The report data is generated by two SQL jobs, running on every monitored instance: DBA - Tempdb Usage - Monitor and DBA -Tempdb Usage - Calculate Stats, Prune Tables. Job DBA - Tempdb Usage -Monitor runs every minute and collects the information presented in the report. Job DBA - Tempdb Usage - Calculate Stats, Prune Tables runs once an hour and performs two tasks: first, it calculates the mean and standard deviation values of the version-store and mixed-extent data distributions; second, it prunes data older than 24 hours.

Job DBA - Tempdb Usage -Monitor executes stored procedure Tempdb_SampleSpaceUsage, that is based on code I first saw on this link: Working with tempdb in SQL Server 2005. Tempdb_SampleSpaceUsage polls system views sys.dm_db_file_space_usage, sys.dm_db_session_space_usage, sys.dm_db_task_space_usage and sys.dm_exec_sessions and stores instance-, session- and task-specific tempdb-usage data in corresponding tables. It is this information that is then fed to the report chart (see Figure 1 and Results section below).

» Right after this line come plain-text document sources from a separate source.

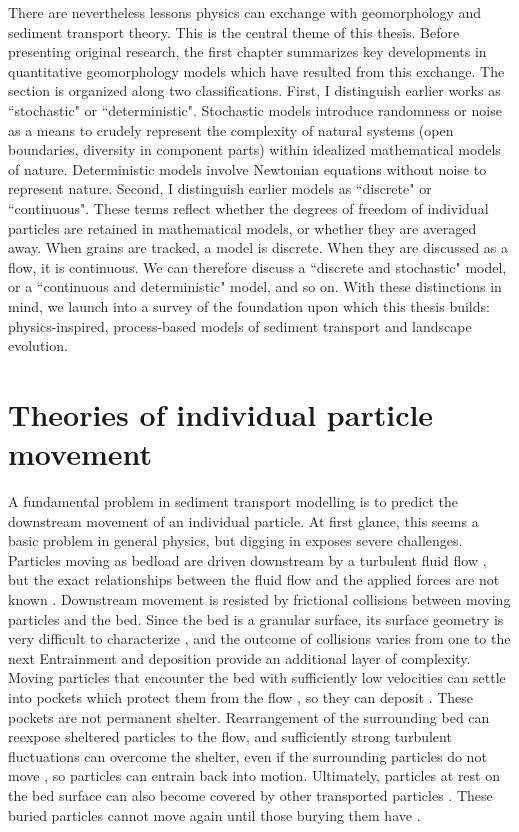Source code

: There are nevertheless lessons physics can exchange with geomorphology and sediment transport theory. This is the central theme of this thesis. Before presenting original research, the first chapter summarizes key developments in quantitative geomorphology models which have resulted from this exchange. The section is organized along two classifications. First, I distinguish earlier works as ``stochastic" or ``deterministic". Stochastic models introduce randomness or noise as a means to crudely represent the complexity of natural systems (open boundaries, diversity in component parts) within idealized mathematical models of nature. Deterministic models involve Newtonian equations without noise to represent nature. Second, I distinguish earlier models as ``discrete" or ``continuous". These terms reflect whether the degrees of freedom of individual particles are retained in mathematical models, or whether they are averaged away. When grains are tracked, a model is discrete. When they are discussed as a flow, it is continuous. We can therefore discuss a ``discrete and stochastic" model, or a ``continuous and deterministic" model, and so on.
With these distinctions in mind, we launch into a survey of the foundation upon which this thesis builds: physics-inspired, process-based models of sediment transport and landscape evolution.

\section{Theories of individual particle movement}

A fundamental problem in sediment transport modelling is to predict the downstream movement of an individual particle.
At first glance, this seems a basic problem in general physics, but digging in exposes severe challenges.
Particles moving as bedload are driven downstream by a turbulent fluid flow \citep{}, but the exact relationships between the fluid flow and the applied forces are not known \citep{Furbish1997}.
Downstream movement is resisted by frictional collisions between moving particles and the bed.
Since the bed is a granular surface, its surface geometry is very difficult to characterize \citep{Gordon1972}, and the outcome of collisions varies from one to the next \citep{Sekine1992}
Entrainment and deposition provide an additional layer of complexity.
Moving particles that encounter the bed with sufficiently low velocities can settle into pockets which protect them from the flow \citep{Miller1966}, so they can deposit \citep{Charru2004}.
These pockets are not permanent shelter.
Rearrangement of the surrounding bed can reexpose sheltered particles to the flow, and sufficiently strong turbulent fluctuations can overcome the shelter, even if the surrounding particles do not move \citep{Valyrakis2012,Celik2014}, so particles can entrain back into motion.
Ultimately, particles at rest on the bed surface can also become covered by other transported particles \citep{Yang1972}. These buried particles cannot move again until those burying them have \citep{Nakagawa1981}.

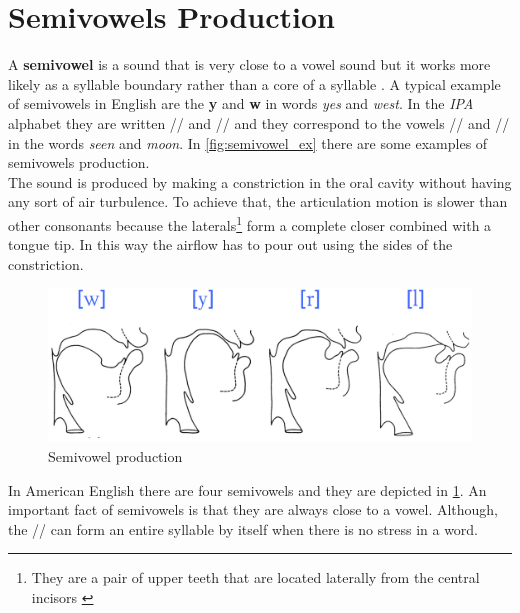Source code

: 
\section{Semivowels Production}
\label{sec:Semivowels Production}
A \textbf{semivowel} is a sound that is very close to a vowel sound but it works more likely as a syllable boundary rather than a core of a syllable \cite{ladefoged1998sounds}. A typical example of semivowels in English are the \textbf{y} and \textbf{w} in words \textit{yes} and \textit{west}. In the \textit{IPA} alphabet they are written // and // and they correspond to the vowels // and // in the words \textit{seen} and \textit{moon}. In \ref{fig:semivowel_ex} there are some examples of semivowels production. \\
\noindent The sound is produced by making a constriction in the oral cavity without having any sort of air turbulence. To achieve that, the articulation motion is slower than other consonants because the laterals\footnote{They are a pair of upper teeth that are located laterally from the central incisors \cite{laterals_wiki}} form a complete closer combined with a tongue tip. In this way the airflow has to pour out using the sides of the constriction.

\begin{figure}[!ht]
    \centering
    \includegraphics[scale=0.5]{Figures/semivowel_production.png}
    \caption{Semivowel production \cite{mit_phonetics}}
    \label{fig:semivowel_prod}
\end{figure}

\noindent In American English there are four semivowels and they are depicted in \ref{fig:semivowel_prod}. An important fact of semivowels is that they are always close to a vowel. Although, the // can form an entire syllable by itself when there is no stress in a word.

In addition, Tempdb_SampleSpaceUsage checks whether the current number of version-store or mixed-extent pages has exceeded 5 standard deviations above the mean value (calculated once an hour by job DBA -Tempdb Usage - Calculate Stats, Prune Tables. If that is the case, stored procedure ExecRequests_Poll is executed and information about the current execution requests and sessions is stored in table ExecRequests for later analysis.

The reason for calculating the mean and standard deviation of the version-store and mixed-extent page distributions and for polling the current execution requests if a threshold is exceeded is simple: the sys.dm_db_session_space_usage and sys.dm_db_task_space_usage views provide information on user-object and internal-object page utilization, but not for version-store and mixed-extent pages at the session and task level. I therefore had to get this type of information directly by polling the sys.dm_exec_requests and sys.dm_exec_sessions views whenever "something interesting happened": when the current values exceeded a predefined threshold. At the same time I did not want to be inundated with data, so I chose to poll the current exec requests only when warranted.

Results

Figure 11 shows the opening screen of the report. Here I am monitoring five database-engine instances, which I have aliased for the purposes of this article as alpha, beta, gamma, delta and epsilon. Viewing the various aspects of tempdb utilization is made possible by the five buttons at the top. By default, the selected instance is alpha, but a different instance can be chosen (and the corresponding "button" will be highlighted in yellow accordingly).

Figure 11. Opening screen

Figure 12 is showing the number of unallocated (empty) tempdb pages for instance epsilon over a period of 24 hours. In our production environment we allocate a large amount of disk space to tempdb data files to guard against unexpected surges in tempdb utilization (due to suboptimal queries, for example). In this particular case the total number of pages allocated is close to 50,000,000 (or 40 GB). The small dents visible at the top of the curve are due to tempdb usage events that occurred during the monitoring time frame. The table below the graph lists the lowest values of unallocated pages (where utilization is highest) and the times at which they have occurred.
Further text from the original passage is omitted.